Lines with the word "AISTATS" in them are the ones to copy from the records.

┌──

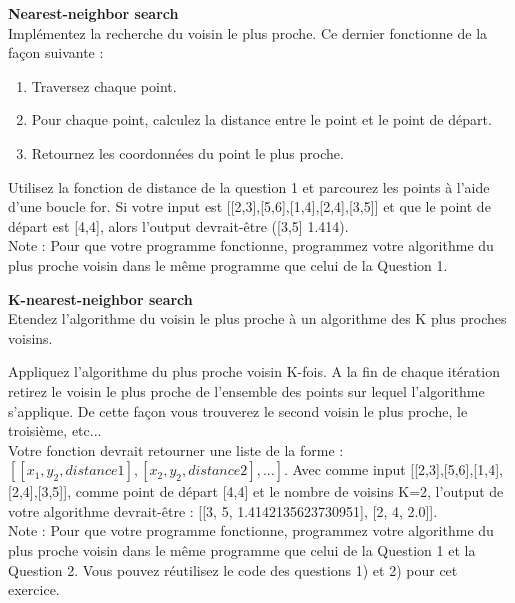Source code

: \begin{Exercice}[10 minutes]\textbf{Nearest-neighbor search}\\

Implémentez la recherche du voisin le plus proche. Ce dernier fonctionne de la façon suivante :
\begin{enumerate}
    \item Traversez chaque point.
    \item Pour chaque point, calculez la distance entre le point et le point de départ.
    \item Retournez les coordonnées du point le plus proche.
\end{enumerate}
    
\begin{conseil}
    Utilisez la fonction de distance de la question 1 et parcourez les points à l'aide d'une boucle for. Si votre input est [[2,3],[5,6],[1,4],[2,4],[3,5]] et que le point de départ est [4,4], alors l'output devrait-être ([3,5] 1.414).\\
    
    Note : Pour que votre programme fonctionne, programmez votre algorithme du plus proche voisin dans le même programme que celui de la Question 1.
\end{conseil}
\begin{solution}
    
\end{solution}
\end{Exercice}


\begin{Exercice}[15 minutes]\textbf{K-nearest-neighbor search}\\


Etendez l'algorithme du voisin le plus proche à un algorithme des K plus proches voisins.\\

\begin{conseil}
Appliquez l'algorithme du plus proche voisin K-fois. A la fin de chaque itération retirez le voisin le plus proche de l'ensemble des points sur lequel l'algorithme s'applique. De cette façon vous trouverez le second voisin le plus proche, le troisième, etc...\\

Votre fonction devrait retourner une liste de la forme : $[[x_1,y_2, distance1],[x_2,y_2,distance2],...]$. Avec comme input [[2,3],[5,6],[1,4],[2,4],[3,5]], comme point de départ [4,4] et le nombre de voisins K=2, l'output de votre algorithme devrait-être : [[3, 5, 1.4142135623730951], [2, 4, 2.0]].\\

Note : Pour que votre programme fonctionne, programmez votre algorithme du plus proche voisin dans le même programme que celui de la Question 1 et la Question 2. Vous pouvez réutilisez le code des questions 1) et 2) pour cet exercice.
\end{conseil}

\begin{solution}
    
\end{solution}
\end{Exercice}
\newpage
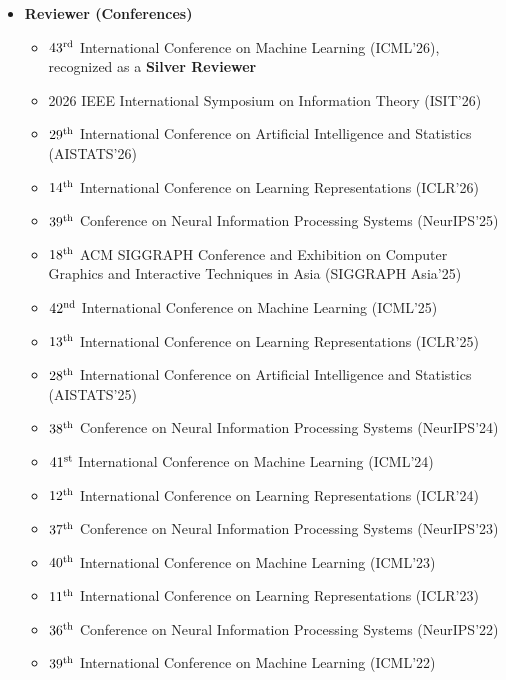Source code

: \documentclass[10pt,letter]{article}
\begin{document}
\begin{small}
\begin{itemize}
	\item \textbf{Reviewer (Conferences)}
    \begin{itemize}
        \item $43\textsuperscript{rd}$ International Conference on Machine Learning (ICML'26), recognized as a \textbf{Silver Reviewer}
        \item 2026 IEEE International Symposium on Information Theory (ISIT'26)
        \item $29\textsuperscript{th}$ International Conference on Artificial Intelligence and Statistics (AISTATS'26)
        \item $14\textsuperscript{th}$ International Conference on Learning Representations (ICLR'26)
        \item $39\textsuperscript{th}$ Conference on Neural Information Processing Systems (NeurIPS'25)
        \item $18\textsuperscript{th}$ ACM SIGGRAPH Conference and Exhibition on Computer Graphics and Interactive Techniques in Asia (SIGGRAPH Asia'25)
        \item $42\textsuperscript{nd}$ International Conference on Machine Learning (ICML'25)
        \item $13\textsuperscript{th}$ International Conference on Learning Representations (ICLR'25)
        \item $28\textsuperscript{th}$ International Conference on Artificial Intelligence and Statistics (AISTATS'25)
        \item $38\textsuperscript{th}$ Conference on Neural Information Processing Systems (NeurIPS'24)
        \item $41\textsuperscript{st}$ International Conference on Machine Learning (ICML'24)
        \item $12\textsuperscript{th}$ International Conference on Learning Representations (ICLR'24)
        \item $37\textsuperscript{th}$ Conference on Neural Information Processing Systems (NeurIPS'23)
        \item $40\textsuperscript{th}$ International Conference on Machine Learning (ICML'23)
        \item $11\textsuperscript{th}$ International Conference on Learning Representations (ICLR'23)
        \item $36\textsuperscript{th}$ Conference on Neural Information Processing Systems (NeurIPS'22)
        \item $39\textsuperscript{th}$ International Conference on Machine Learning (ICML'22)

\end{itemize}
\end{itemize}
\end{small}
\end{document}
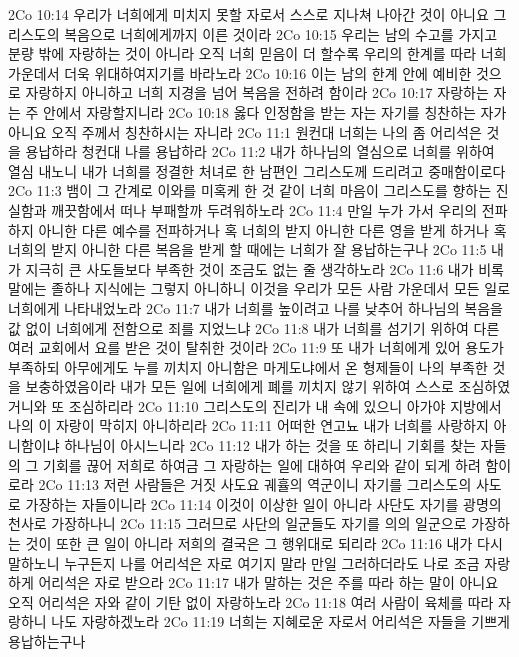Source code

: 2Co 10:14  우리가 너희에게 미치지 못할 자로서 스스로 지나쳐 나아간 것이 아니요 그리스도의 복음으로 너희에게까지 이른 것이라
2Co 10:15  우리는 남의 수고를 가지고 분량 밖에 자랑하는 것이 아니라 오직 너희 믿음이 더 할수록 우리의 한계를 따라 너희 가운데서 더욱 위대하여지기를 바라노라
2Co 10:16  이는 남의 한계 안에 예비한 것으로 자랑하지 아니하고 너희 지경을 넘어 복음을 전하려 함이라
2Co 10:17  자랑하는 자는 주 안에서 자랑할지니라
2Co 10:18  옳다 인정함을 받는 자는 자기를 칭찬하는 자가 아니요 오직 주께서 칭찬하시는 자니라
2Co 11:1  원컨대 너희는 나의 좀 어리석은 것을 용납하라 청컨대 나를 용납하라
2Co 11:2  내가 하나님의 열심으로 너희를 위하여 열심 내노니 내가 너희를 정결한 처녀로 한 남편인 그리스도께 드리려고 중매함이로다
2Co 11:3  뱀이 그 간계로 이와를 미혹케 한 것 같이 너희 마음이 그리스도를 향하는 진실함과 깨끗함에서 떠나 부패할까 두려워하노라
2Co 11:4  만일 누가 가서 우리의 전파하지 아니한 다른 예수를 전파하거나 혹 너희의 받지 아니한 다른 영을 받게 하거나 혹 너희의 받지 아니한 다른 복음을 받게 할 때에는 너희가 잘 용납하는구나
2Co 11:5  내가 지극히 큰 사도들보다 부족한 것이 조금도 없는 줄 생각하노라
2Co 11:6  내가 비록 말에는 졸하나 지식에는 그렇지 아니하니 이것을 우리가 모든 사람 가운데서 모든 일로 너희에게 나타내었노라
2Co 11:7  내가 너희를 높이려고 나를 낮추어 하나님의 복음을 값 없이 너희에게 전함으로 죄를 지었느냐
2Co 11:8  내가 너희를 섬기기 위하여 다른 여러 교회에서 요를 받은 것이 탈취한 것이라
2Co 11:9  또 내가 너희에게 있어 용도가 부족하되 아무에게도 누를 끼치지 아니함은 마게도냐에서 온 형제들이 나의 부족한 것을 보충하였음이라 내가 모든 일에 너희에게 폐를 끼치지 않기 위하여 스스로 조심하였거니와 또 조심하리라
2Co 11:10  그리스도의 진리가 내 속에 있으니 아가야 지방에서 나의 이 자랑이 막히지 아니하리라
2Co 11:11  어떠한 연고뇨 내가 너희를 사랑하지 아니함이냐 하나님이 아시느니라
2Co 11:12  내가 하는 것을 또 하리니 기회를 찾는 자들의 그 기회를 끊어 저희로 하여금 그 자랑하는 일에 대하여 우리와 같이 되게 하려 함이로라
2Co 11:13  저런 사람들은 거짓 사도요 궤휼의 역군이니 자기를 그리스도의 사도로 가장하는 자들이니라
2Co 11:14  이것이 이상한 일이 아니라 사단도 자기를 광명의 천사로 가장하나니
2Co 11:15  그러므로 사단의 일군들도 자기를 의의 일군으로 가장하는 것이 또한 큰 일이 아니라 저희의 결국은 그 행위대로 되리라
2Co 11:16  내가 다시 말하노니 누구든지 나를 어리석은 자로 여기지 말라 만일 그러하더라도 나로 조금 자랑하게 어리석은 자로 받으라
2Co 11:17  내가 말하는 것은 주를 따라 하는 말이 아니요 오직 어리석은 자와 같이 기탄 없이 자랑하노라
2Co 11:18  여러 사람이 육체를 따라 자랑하니 나도 자랑하겠노라
2Co 11:19  너희는 지혜로운 자로서 어리석은 자들을 기쁘게 용납하는구나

└──

» **Answer to this exercise**:
        \item $29\textsuperscript{th}$ International Conference on Artificial Intelligence and Statistics (AISTATS'26)
        \item $28\textsuperscript{th}$ International Conference on Artificial Intelligence and Statistics (AISTATS'25)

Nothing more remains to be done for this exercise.